Dans son argumentaire, il a indiqué que la constitution du 3 décembre 1977 suspendue par le régime du président Saye Zerbo était toujours suspendue sous le Comité de Salut du Peuple (CSP), le CNR et le Front populaire. « L’infraction d’attentat à la sûreté de l’Etat ne peut être constituée. Acquittez le général Diendéré ».

Dans sa plaidoirie, Me Mathieu Somé a orienté son exposé sur le contexte socio-politique qui a rendu possibles les événements du 15 octobre 1987. Il a énuméré des cas d’assassinats depuis novembre 1982 avec l’avènement du CSP jusqu’en juin 1984 sous le régime du Conseil national de la révolution : Fidèle Guiebré, Yorian Gabriel Somé, Didier Tiendrébéogo, Hamadou Sawadogo. Pour l’avocat, ces cas d’assassinats montrent que le 15 octobre 1987 est l’aboutissement d’un glissement progressif dans la violence.

« C’est le résultat d’un faisceau de faits qui a commencé par un fonctionnement opaque du CNR. En citant le Pr Basile Guissou, Me Somé dira que le climat de suspicion généralisée n’était pas propice à un dialogue démocratique. Et le parlementaire italien Marco Panella aurait dit à Thomas Sankara lors d’un entretien que s’il n’adopte pas une Constitution pour organiser des élections, les coups d’Etat ne connaîtront pas de fin.

Me Mathieu Somé s’est également étonné que les parties civiles regrettent que les témoins du dossier n’aient pas dit toute la vérité à la Chambre de jugement. « Ils ne pouvaient pas dire la vérité parce qu’ils n’en savaient rien. Ils ont raconté des choses sans avoir été témoins », a déclaré l’avocat.

« Monsieur le président, quand je vous regarde, au regard de ce qui a été dit dans cette affaire et au regard de ceux qui, à tort, attendent une certaine vérité et non la vérité des pièces, j’imagine le poids de cette opinion sur vous. Je n’aimerai pas être à votre place. Votre intime conviction à un arbitre qui est votre conscience. L’intime conviction, c’est être sûr de la vertu de chaque preuve administrée par le parquet. Votre décision devrait résulter d’un dialogue avec vous-même », a déclaré Me Somé.

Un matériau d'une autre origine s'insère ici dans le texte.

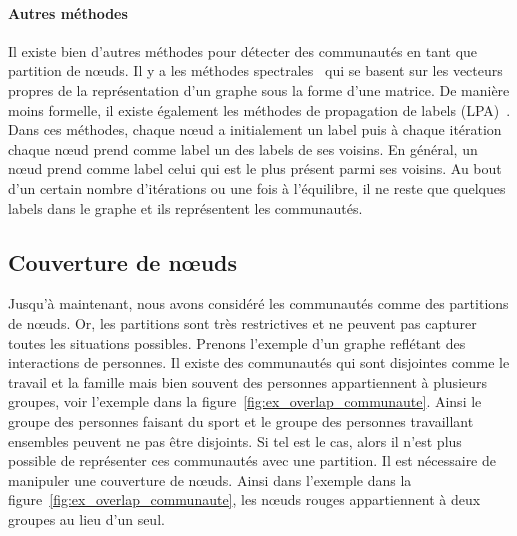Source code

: \paragraph{Autres méthodes}
Il existe bien d'autres méthodes pour détecter des communautés en tant que partition de n\oe uds.
Il y a les méthodes spectrales~\cite{Donetti2004,Mitrovic2009} qui se basent sur les vecteurs propres de la représentation d'un graphe sous la forme d'une matrice.
De manière moins formelle, il existe également les méthodes de propagation de labels (LPA)~\cite{Raghavan2007a,Li2014c}.
Dans ces méthodes, chaque n\oe ud a initialement un label puis à chaque itération chaque n\oe ud prend comme label un des labels de ses voisins.
En général, un n\oe ud prend comme label celui qui est le plus présent parmi ses voisins.
Au bout d'un certain nombre d'itérations ou une fois à l'équilibre, il ne reste que quelques labels dans le graphe et ils représentent les communautés.



\subsection{Couverture de n\oe uds}
\label{subsec:cover}
Jusqu'à maintenant, nous avons considéré les communautés comme des partitions de n\oe uds.
Or, les partitions sont très restrictives et ne peuvent pas capturer toutes les situations possibles.
Prenons l'exemple d'un graphe reflétant des interactions de personnes.
Il existe des communautés qui sont disjointes comme le travail et la famille mais bien souvent des personnes appartiennent à plusieurs groupes, voir l'exemple dans la figure~\ref{fig:ex_overlap_communaute}.
Ainsi le groupe des personnes faisant du sport et le groupe des personnes travaillant ensembles peuvent ne pas être disjoints.
Si tel est le cas, alors il n'est plus possible de représenter ces communautés avec une partition.
Il est nécessaire de manipuler une couverture de n\oe uds.
Ainsi dans l'exemple dans la figure~\ref{fig:ex_overlap_communaute}, les n\oe uds rouges appartiennent à deux groupes au lieu d'un seul.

Poursuivant son exposé, l’avocat a rappelé au président de la Chambre de jugement qu‘il a l‘occasion, à travers ce procès, d’exprimer le principe cardinal de l’indépendance du juge. « Ce procès vous donne l’occasion, et c’est une chance pour vous, de jouer votre rôle historique qui crédibilisera davantage notre justice. S’il y a ce procès, c’est parce qu’on demande justice. C’est légitime, mais je profite de l’occasion pour inviter nos autorités à comprendre qu’il y a beaucoup d’autres victimes dont les ayant droits sont là. Si on ne s’occupe pas d’eux, on n’aura rien réglé, car après ce procès, les victimes du pouvoir du Conseil national de la révolution vont dire « Et nous ? ». Les victimes du Conseil du salut du peuple vont eux aussi demander justice. La justice classique ne pourra pas tout résoudre. Il faut que dans un souci de réconciliation l’on puisse trouver une solution », a-t-il conclu.